Brief:
Each record should be given back exactly, with none missing.

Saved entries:
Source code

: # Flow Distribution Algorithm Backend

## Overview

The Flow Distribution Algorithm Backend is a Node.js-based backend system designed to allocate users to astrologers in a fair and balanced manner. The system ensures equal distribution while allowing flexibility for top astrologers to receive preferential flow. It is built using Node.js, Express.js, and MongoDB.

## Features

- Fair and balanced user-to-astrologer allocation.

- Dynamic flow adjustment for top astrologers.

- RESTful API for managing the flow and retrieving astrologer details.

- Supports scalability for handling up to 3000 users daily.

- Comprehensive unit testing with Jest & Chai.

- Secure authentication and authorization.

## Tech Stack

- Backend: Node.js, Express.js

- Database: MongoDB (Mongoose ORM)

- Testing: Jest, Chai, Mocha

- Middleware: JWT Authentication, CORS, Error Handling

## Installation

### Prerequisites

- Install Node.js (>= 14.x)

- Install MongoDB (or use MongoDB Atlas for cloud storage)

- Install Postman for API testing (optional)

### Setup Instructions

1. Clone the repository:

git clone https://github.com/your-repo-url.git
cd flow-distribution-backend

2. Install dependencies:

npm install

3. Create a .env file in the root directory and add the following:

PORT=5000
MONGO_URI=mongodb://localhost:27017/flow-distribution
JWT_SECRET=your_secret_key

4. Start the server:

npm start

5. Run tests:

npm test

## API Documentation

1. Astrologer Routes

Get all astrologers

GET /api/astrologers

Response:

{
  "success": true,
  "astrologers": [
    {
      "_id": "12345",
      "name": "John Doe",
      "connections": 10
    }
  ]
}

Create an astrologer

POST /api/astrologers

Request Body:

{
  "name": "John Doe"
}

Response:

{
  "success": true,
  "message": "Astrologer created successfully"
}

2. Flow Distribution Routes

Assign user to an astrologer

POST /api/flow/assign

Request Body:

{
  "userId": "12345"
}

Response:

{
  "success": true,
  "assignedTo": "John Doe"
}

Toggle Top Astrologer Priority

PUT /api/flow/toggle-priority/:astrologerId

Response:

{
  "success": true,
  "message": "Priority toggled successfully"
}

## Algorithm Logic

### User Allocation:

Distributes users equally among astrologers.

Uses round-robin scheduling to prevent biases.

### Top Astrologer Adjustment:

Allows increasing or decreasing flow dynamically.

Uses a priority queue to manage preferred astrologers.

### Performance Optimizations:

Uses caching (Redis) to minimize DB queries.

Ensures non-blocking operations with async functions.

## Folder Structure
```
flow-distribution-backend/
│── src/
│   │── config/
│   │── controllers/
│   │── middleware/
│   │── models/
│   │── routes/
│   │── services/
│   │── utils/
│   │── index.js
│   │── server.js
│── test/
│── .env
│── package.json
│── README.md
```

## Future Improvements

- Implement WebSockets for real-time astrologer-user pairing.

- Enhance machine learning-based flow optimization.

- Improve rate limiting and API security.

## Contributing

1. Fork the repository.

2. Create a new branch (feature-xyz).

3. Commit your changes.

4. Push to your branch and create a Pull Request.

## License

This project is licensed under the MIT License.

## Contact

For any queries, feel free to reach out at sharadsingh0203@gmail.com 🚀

Answer area:
Source code

: # Flow Distribution Algorithm Backend

## Overview

The Flow Distribution Algorithm Backend is a Node.js-based backend system designed to allocate users to astrologers in a fair and balanced manner. The system ensures equal distribution while allowing flexibility for top astrologers to receive preferential flow. It is built using Node.js, Express.js, and MongoDB.

## Features

- Fair and balanced user-to-astrologer allocation.

- Dynamic flow adjustment for top astrologers.

- RESTful API for managing the flow and retrieving astrologer details.

- Supports scalability for handling up to 3000 users daily.

- Comprehensive unit testing with Jest & Chai.

- Secure authentication and authorization.

## Tech Stack

- Backend: Node.js, Express.js

- Database: MongoDB (Mongoose ORM)

- Testing: Jest, Chai, Mocha

- Middleware: JWT Authentication, CORS, Error Handling

## Installation

### Prerequisites

- Install Node.js (>= 14.x)

- Install MongoDB (or use MongoDB Atlas for cloud storage)

- Install Postman for API testing (optional)

### Setup Instructions

1. Clone the repository:

git clone https://github.com/your-repo-url.git
cd flow-distribution-backend

2. Install dependencies:

npm install

3. Create a .env file in the root directory and add the following:

PORT=5000
MONGO_URI=mongodb://localhost:27017/flow-distribution
JWT_SECRET=your_secret_key

4. Start the server:

npm start

5. Run tests:

npm test

## API Documentation

1. Astrologer Routes

Get all astrologers

GET /api/astrologers

Response:

{
  "success": true,
  "astrologers": [
    {
      "_id": "12345",
      "name": "John Doe",
      "connections": 10
    }
  ]
}

Create an astrologer

POST /api/astrologers

Request Body:

{
  "name": "John Doe"
}

Response:

{
  "success": true,
  "message": "Astrologer created successfully"
}

2. Flow Distribution Routes

Assign user to an astrologer

POST /api/flow/assign

Request Body:

{
  "userId": "12345"
}

Response:

{
  "success": true,
  "assignedTo": "John Doe"
}

Toggle Top Astrologer Priority

PUT /api/flow/toggle-priority/:astrologerId

Response:

{
  "success": true,
  "message": "Priority toggled successfully"
}

## Algorithm Logic

### User Allocation:

Distributes users equally among astrologers.

Uses round-robin scheduling to prevent biases.

### Top Astrologer Adjustment:

Allows increasing or decreasing flow dynamically.

Uses a priority queue to manage preferred astrologers.

### Performance Optimizations:

Uses caching (Redis) to minimize DB queries.

Ensures non-blocking operations with async functions.

## Folder Structure
```
flow-distribution-backend/
│── src/
│   │── config/
│   │── controllers/
│   │── middleware/
│   │── models/
│   │── routes/
│   │── services/
│   │── utils/
│   │── index.js
│   │── server.js
│── test/
│── .env
│── package.json
│── README.md
```

## Future Improvements

- Implement WebSockets for real-time astrologer-user pairing.

- Enhance machine learning-based flow optimization.

- Improve rate limiting and API security.

## Contributing

1. Fork the repository.

2. Create a new branch (feature-xyz).

3. Commit your changes.

4. Push to your branch and create a Pull Request.

## License

This project is licensed under the MIT License.

## Contact

For any queries, feel free to reach out at sharadsingh0203@gmail.com 🚀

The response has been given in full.